*Source data*:
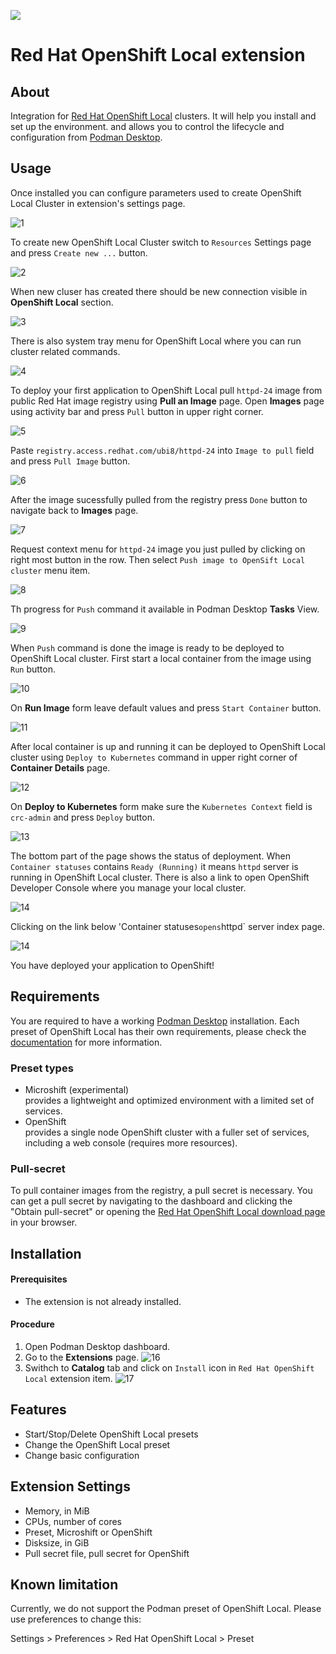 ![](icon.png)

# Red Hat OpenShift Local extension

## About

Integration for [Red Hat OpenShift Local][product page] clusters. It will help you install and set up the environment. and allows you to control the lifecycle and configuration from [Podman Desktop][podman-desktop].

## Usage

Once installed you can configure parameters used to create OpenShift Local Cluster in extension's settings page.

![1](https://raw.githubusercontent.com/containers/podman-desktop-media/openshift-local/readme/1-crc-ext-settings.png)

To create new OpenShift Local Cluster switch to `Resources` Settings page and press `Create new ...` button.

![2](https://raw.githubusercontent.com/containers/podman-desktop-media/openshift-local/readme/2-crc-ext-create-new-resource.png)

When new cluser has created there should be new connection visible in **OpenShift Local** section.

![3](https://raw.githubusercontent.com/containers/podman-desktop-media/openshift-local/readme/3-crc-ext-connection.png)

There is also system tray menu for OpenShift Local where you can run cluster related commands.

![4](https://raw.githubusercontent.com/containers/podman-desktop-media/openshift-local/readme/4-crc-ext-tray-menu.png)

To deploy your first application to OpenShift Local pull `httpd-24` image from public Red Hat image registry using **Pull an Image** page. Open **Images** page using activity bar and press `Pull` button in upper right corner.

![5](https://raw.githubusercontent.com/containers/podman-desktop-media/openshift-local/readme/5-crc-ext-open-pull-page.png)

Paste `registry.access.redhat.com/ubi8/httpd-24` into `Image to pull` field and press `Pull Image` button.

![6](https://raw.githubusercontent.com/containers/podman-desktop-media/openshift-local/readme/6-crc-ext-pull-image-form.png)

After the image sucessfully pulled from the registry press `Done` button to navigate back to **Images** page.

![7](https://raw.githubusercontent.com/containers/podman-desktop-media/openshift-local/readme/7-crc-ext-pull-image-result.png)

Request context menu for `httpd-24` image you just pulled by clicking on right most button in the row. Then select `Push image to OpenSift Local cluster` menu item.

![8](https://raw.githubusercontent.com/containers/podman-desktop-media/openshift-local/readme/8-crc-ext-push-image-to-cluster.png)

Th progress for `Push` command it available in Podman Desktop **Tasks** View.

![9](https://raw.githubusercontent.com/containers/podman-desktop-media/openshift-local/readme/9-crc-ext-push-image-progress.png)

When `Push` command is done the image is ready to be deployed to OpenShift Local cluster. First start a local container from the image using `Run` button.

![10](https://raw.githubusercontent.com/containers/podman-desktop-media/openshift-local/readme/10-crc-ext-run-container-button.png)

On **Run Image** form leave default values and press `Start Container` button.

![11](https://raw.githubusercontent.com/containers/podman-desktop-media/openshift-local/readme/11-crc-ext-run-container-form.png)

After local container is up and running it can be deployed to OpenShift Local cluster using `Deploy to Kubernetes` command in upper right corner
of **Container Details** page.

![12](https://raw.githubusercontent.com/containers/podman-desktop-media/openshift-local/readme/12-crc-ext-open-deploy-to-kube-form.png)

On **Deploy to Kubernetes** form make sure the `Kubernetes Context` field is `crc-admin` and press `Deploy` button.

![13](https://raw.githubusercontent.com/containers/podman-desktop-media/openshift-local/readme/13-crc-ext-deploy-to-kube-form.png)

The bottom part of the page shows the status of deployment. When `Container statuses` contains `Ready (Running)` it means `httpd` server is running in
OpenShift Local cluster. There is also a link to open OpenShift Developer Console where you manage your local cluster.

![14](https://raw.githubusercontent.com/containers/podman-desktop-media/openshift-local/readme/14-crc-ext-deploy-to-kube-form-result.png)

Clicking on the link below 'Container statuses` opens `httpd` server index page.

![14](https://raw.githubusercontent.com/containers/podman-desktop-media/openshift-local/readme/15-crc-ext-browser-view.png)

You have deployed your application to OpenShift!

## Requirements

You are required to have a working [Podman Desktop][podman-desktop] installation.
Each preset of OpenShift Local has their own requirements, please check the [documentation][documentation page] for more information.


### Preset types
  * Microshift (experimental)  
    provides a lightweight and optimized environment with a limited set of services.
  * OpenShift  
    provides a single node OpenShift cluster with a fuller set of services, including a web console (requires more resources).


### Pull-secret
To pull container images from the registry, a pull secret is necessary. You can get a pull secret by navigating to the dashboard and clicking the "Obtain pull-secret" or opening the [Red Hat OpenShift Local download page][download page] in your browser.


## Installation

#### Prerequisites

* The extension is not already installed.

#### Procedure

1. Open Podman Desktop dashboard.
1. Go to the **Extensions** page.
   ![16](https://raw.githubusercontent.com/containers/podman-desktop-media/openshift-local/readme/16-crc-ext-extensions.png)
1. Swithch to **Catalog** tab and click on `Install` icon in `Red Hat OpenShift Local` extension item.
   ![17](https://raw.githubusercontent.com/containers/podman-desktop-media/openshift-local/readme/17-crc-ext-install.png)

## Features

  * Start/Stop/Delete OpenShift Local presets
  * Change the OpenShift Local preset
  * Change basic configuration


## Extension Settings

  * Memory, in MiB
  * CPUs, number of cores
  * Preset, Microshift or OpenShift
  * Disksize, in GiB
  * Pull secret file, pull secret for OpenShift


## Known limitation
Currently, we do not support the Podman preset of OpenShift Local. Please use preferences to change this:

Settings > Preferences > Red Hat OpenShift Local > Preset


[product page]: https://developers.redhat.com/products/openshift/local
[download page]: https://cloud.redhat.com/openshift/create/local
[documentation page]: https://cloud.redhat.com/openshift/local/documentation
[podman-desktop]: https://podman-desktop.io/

*Task directions*:
Exactly as they stand in the records above, print the lines from the one containing "1. Swithch to" through the final line, inclusive.

*Solution below*:
1. Swithch to **Catalog** tab and click on `Install` icon in `Red Hat OpenShift Local` extension item.
   ![17](https://raw.githubusercontent.com/containers/podman-desktop-media/openshift-local/readme/17-crc-ext-install.png)

## Features

  * Start/Stop/Delete OpenShift Local presets
  * Change the OpenShift Local preset
  * Change basic configuration


## Extension Settings

  * Memory, in MiB
  * CPUs, number of cores
  * Preset, Microshift or OpenShift
  * Disksize, in GiB
  * Pull secret file, pull secret for OpenShift


## Known limitation
Currently, we do not support the Podman preset of OpenShift Local. Please use preferences to change this:

Settings > Preferences > Red Hat OpenShift Local > Preset


[product page]: https://developers.redhat.com/products/openshift/local
[download page]: https://cloud.redhat.com/openshift/create/local
[documentation page]: https://cloud.redhat.com/openshift/local/documentation
[podman-desktop]: https://podman-desktop.io/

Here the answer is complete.